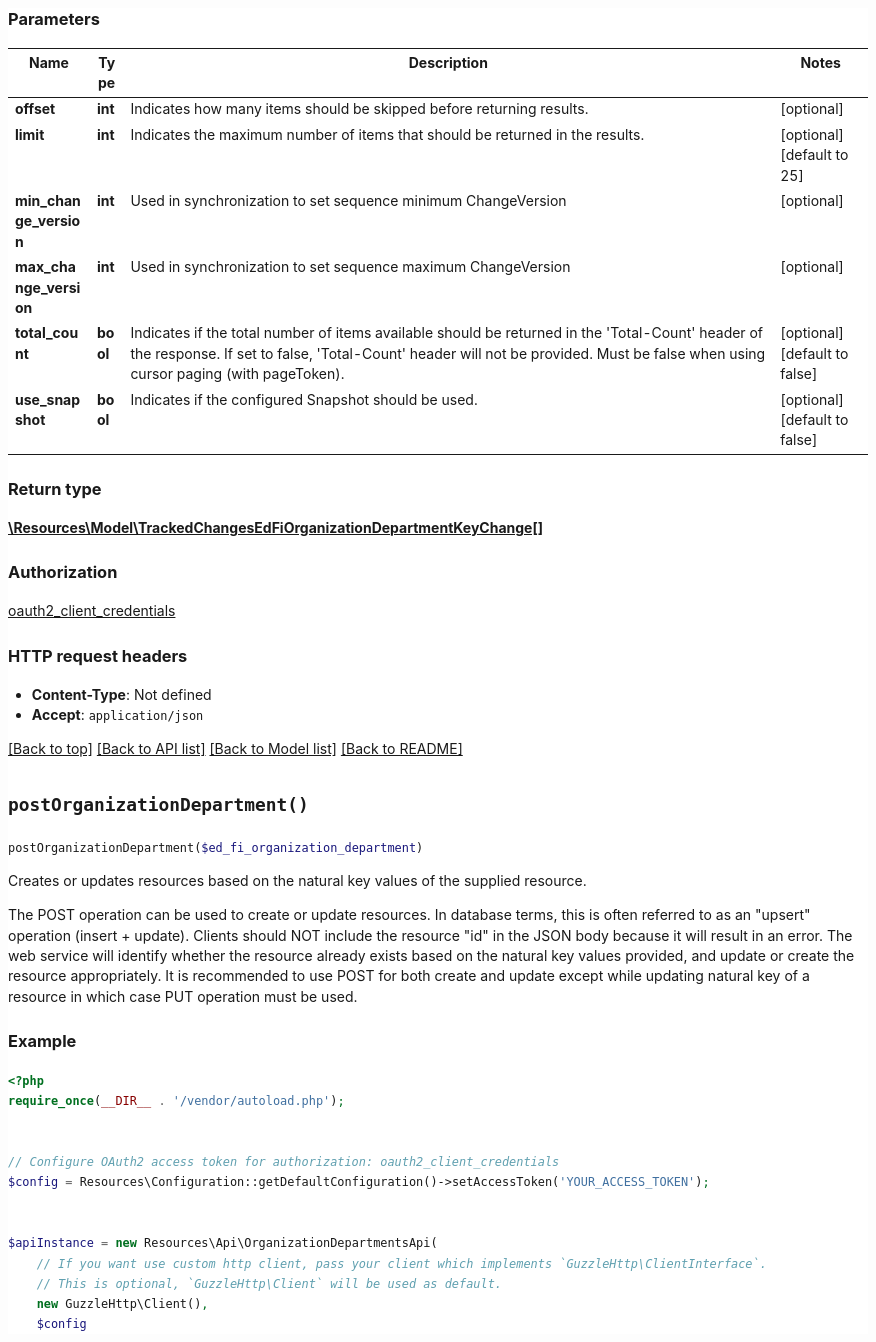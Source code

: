 
### Parameters

| Name | Type | Description  | Notes |
| ------------- | ------------- | ------------- | ------------- |
| **offset** | **int**| Indicates how many items should be skipped before returning results. | [optional] |
| **limit** | **int**| Indicates the maximum number of items that should be returned in the results. | [optional] [default to 25] |
| **min_change_version** | **int**| Used in synchronization to set sequence minimum ChangeVersion | [optional] |
| **max_change_version** | **int**| Used in synchronization to set sequence maximum ChangeVersion | [optional] |
| **total_count** | **bool**| Indicates if the total number of items available should be returned in the &#39;Total-Count&#39; header of the response.  If set to false, &#39;Total-Count&#39; header will not be provided. Must be false when using cursor paging (with pageToken). | [optional] [default to false] |
| **use_snapshot** | **bool**| Indicates if the configured Snapshot should be used. | [optional] [default to false] |

### Return type

[**\Resources\Model\TrackedChangesEdFiOrganizationDepartmentKeyChange[]**](../Model/TrackedChangesEdFiOrganizationDepartmentKeyChange.md)

### Authorization

[oauth2_client_credentials](../../README.md#oauth2_client_credentials)

### HTTP request headers

- **Content-Type**: Not defined
- **Accept**: `application/json`

[[Back to top]](#) [[Back to API list]](../../README.md#endpoints)
[[Back to Model list]](../../README.md#models)
[[Back to README]](../../README.md)

## `postOrganizationDepartment()`

```php
postOrganizationDepartment($ed_fi_organization_department)
```

Creates or updates resources based on the natural key values of the supplied resource.

The POST operation can be used to create or update resources. In database terms, this is often referred to as an \"upsert\" operation (insert + update). Clients should NOT include the resource \"id\" in the JSON body because it will result in an error. The web service will identify whether the resource already exists based on the natural key values provided, and update or create the resource appropriately. It is recommended to use POST for both create and update except while updating natural key of a resource in which case PUT operation must be used.

### Example

```php
<?php
require_once(__DIR__ . '/vendor/autoload.php');


// Configure OAuth2 access token for authorization: oauth2_client_credentials
$config = Resources\Configuration::getDefaultConfiguration()->setAccessToken('YOUR_ACCESS_TOKEN');


$apiInstance = new Resources\Api\OrganizationDepartmentsApi(
    // If you want use custom http client, pass your client which implements `GuzzleHttp\ClientInterface`.
    // This is optional, `GuzzleHttp\Client` will be used as default.
    new GuzzleHttp\Client(),
    $config
```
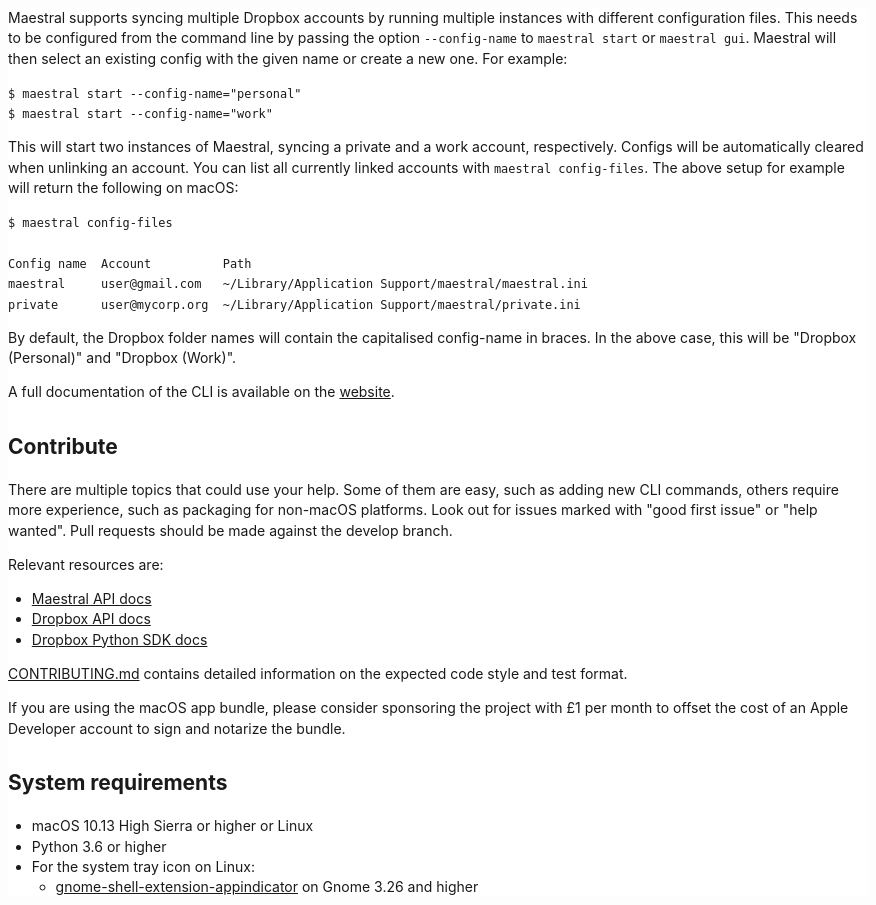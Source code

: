 Maestral supports syncing multiple Dropbox accounts by running multiple instances
with different configuration files. This needs to be configured from the command
line by passing the option `--config-name` to `maestral start` or `maestral gui`.
Maestral will then select an existing config with the given name or create a new one.
For example:

```console
$ maestral start --config-name="personal"
$ maestral start --config-name="work"
```

This will start two instances of Maestral, syncing a private and a work account,
respectively. Configs will be automatically cleared when unlinking an account. You can
list all currently linked accounts with `maestral config-files`. The above setup for
example will return the following on macOS:

```console
$ maestral config-files

Config name  Account          Path
maestral     user@gmail.com   ~/Library/Application Support/maestral/maestral.ini
private      user@mycorp.org  ~/Library/Application Support/maestral/private.ini
```

By default, the Dropbox folder names will contain the capitalised config-name in braces.
In the above case, this will be "Dropbox (Personal)" and "Dropbox (Work)".

A full documentation of the CLI is available on the
[website](https://maestral.app/cli).

## Contribute

There are multiple topics that could use your help. Some of them are easy, such as adding
new CLI commands, others require more experience, such as packaging for non-macOS
platforms. Look out for issues marked with "good first issue" or "help wanted". Pull
requests should be made against the develop branch.

Relevant resources are:

- [Maestral API docs](https://maestral.readthedocs.io)
- [Dropbox API docs](https://www.dropbox.com/developers/documentation/http/documentation)
- [Dropbox Python SDK docs](https://dropbox-sdk-python.readthedocs.io/en/latest/)

[CONTRIBUTING.md](CONTRIBUTING.md) contains detailed information on the expected code
style and test format.

If you are using the macOS app bundle, please consider sponsoring the project with £1 per
month to offset the cost of an Apple Developer account to sign and notarize the bundle.

## System requirements

- macOS 10.13 High Sierra or higher or Linux
- Python 3.6 or higher
- For the system tray icon on Linux:
  - [gnome-shell-extension-appindicator](https://github.com/ubuntu/gnome-shell-extension-appindicator)
    on Gnome 3.26 and higher
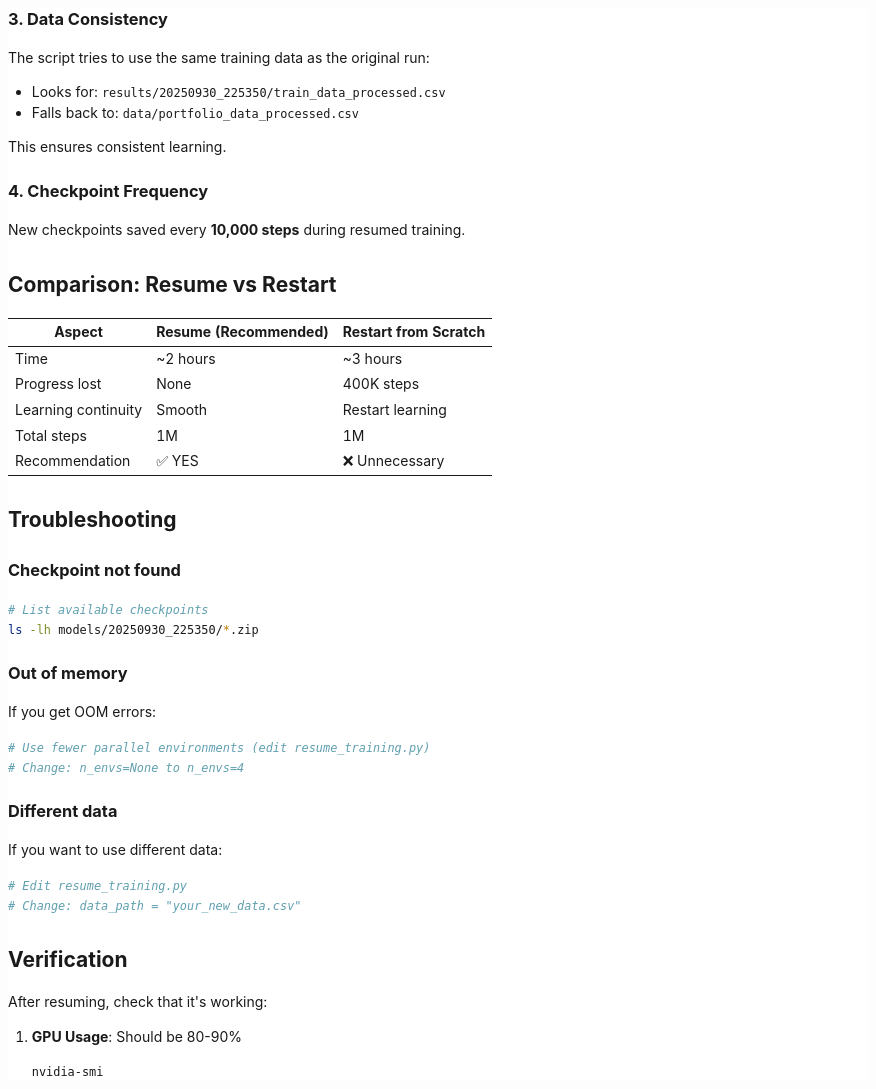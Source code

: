 ### 3. Data Consistency
The script tries to use the same training data as the original run:
- Looks for: `results/20250930_225350/train_data_processed.csv`
- Falls back to: `data/portfolio_data_processed.csv`

This ensures consistent learning.

### 4. Checkpoint Frequency
New checkpoints saved every **10,000 steps** during resumed training.

## Comparison: Resume vs Restart

| Aspect | Resume (Recommended) | Restart from Scratch |
|--------|---------------------|---------------------|
| Time | ~2 hours | ~3 hours |
| Progress lost | None | 400K steps |
| Learning continuity | Smooth | Restart learning |
| Total steps | 1M | 1M |
| Recommendation | ✅ YES | ❌ Unnecessary |

## Troubleshooting

### Checkpoint not found
```bash
# List available checkpoints
ls -lh models/20250930_225350/*.zip
```

### Out of memory
If you get OOM errors:
```bash
# Use fewer parallel environments (edit resume_training.py)
# Change: n_envs=None to n_envs=4
```

### Different data
If you want to use different data:
```bash
# Edit resume_training.py
# Change: data_path = "your_new_data.csv"
```

## Verification

After resuming, check that it's working:

1. **GPU Usage**: Should be 80-90%
   ```bash
   nvidia-smi
   ```
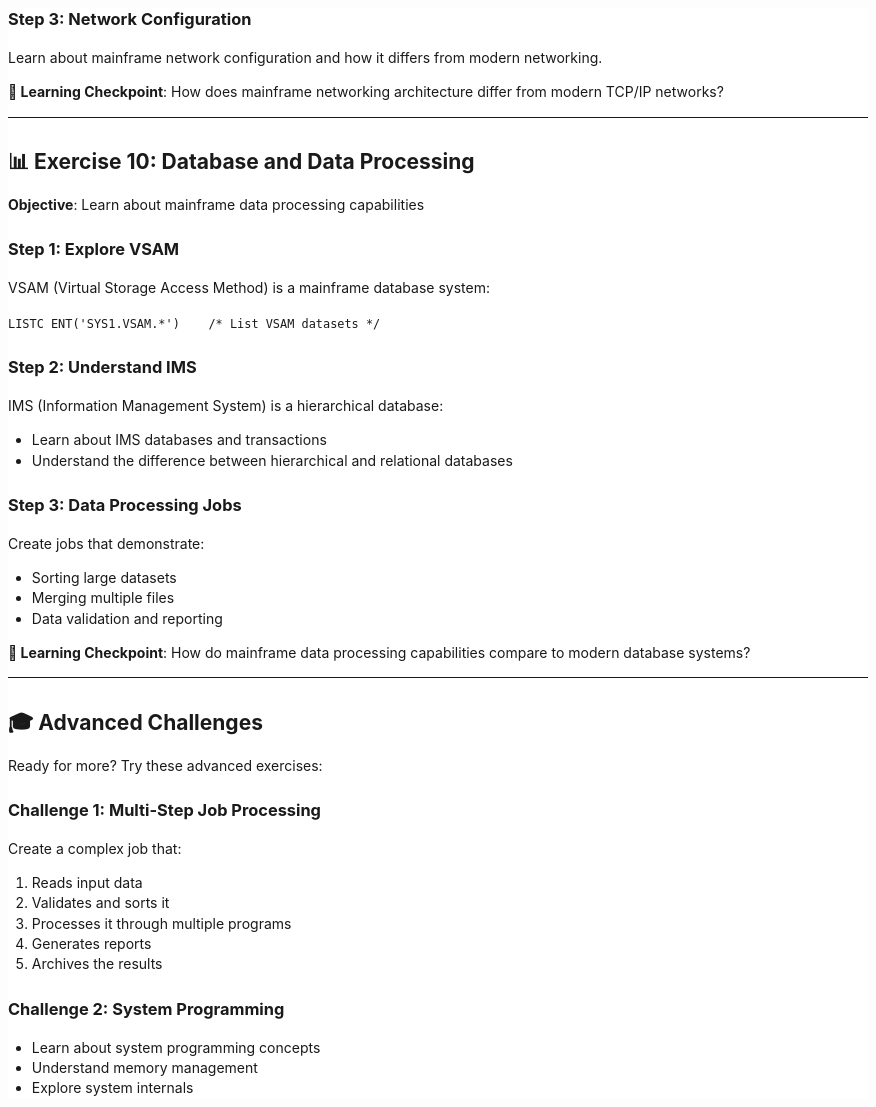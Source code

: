 ### Step 3: Network Configuration
Learn about mainframe network configuration and how it differs from modern networking.

**🎯 Learning Checkpoint**: How does mainframe networking architecture differ from modern TCP/IP networks?

---

## 📊 Exercise 10: Database and Data Processing

**Objective**: Learn about mainframe data processing capabilities

### Step 1: Explore VSAM
VSAM (Virtual Storage Access Method) is a mainframe database system:
```tso
LISTC ENT('SYS1.VSAM.*')    /* List VSAM datasets */
```

### Step 2: Understand IMS
IMS (Information Management System) is a hierarchical database:
- Learn about IMS databases and transactions
- Understand the difference between hierarchical and relational databases

### Step 3: Data Processing Jobs
Create jobs that demonstrate:
- Sorting large datasets
- Merging multiple files
- Data validation and reporting

**🎯 Learning Checkpoint**: How do mainframe data processing capabilities compare to modern database systems?

---

## 🎓 Advanced Challenges

Ready for more? Try these advanced exercises:

### Challenge 1: Multi-Step Job Processing
Create a complex job that:
1. Reads input data
2. Validates and sorts it
3. Processes it through multiple programs
4. Generates reports
5. Archives the results

### Challenge 2: System Programming
- Learn about system programming concepts
- Understand memory management
- Explore system internals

--------------------

> _WORK INSTRUCTION_
Copy all lines of the preceding data that hold the word "Dropbox".

> _TASK RESULT_
: Maestral supports syncing multiple Dropbox accounts by running multiple instances
By default, the Dropbox folder names will contain the capitalised config-name in braces.
In the above case, this will be "Dropbox (Personal)" and "Dropbox (Work)".
- [Dropbox API docs](https://www.dropbox.com/developers/documentation/http/documentation)
- [Dropbox Python SDK docs](https://dropbox-sdk-python.readthedocs.io/en/latest/)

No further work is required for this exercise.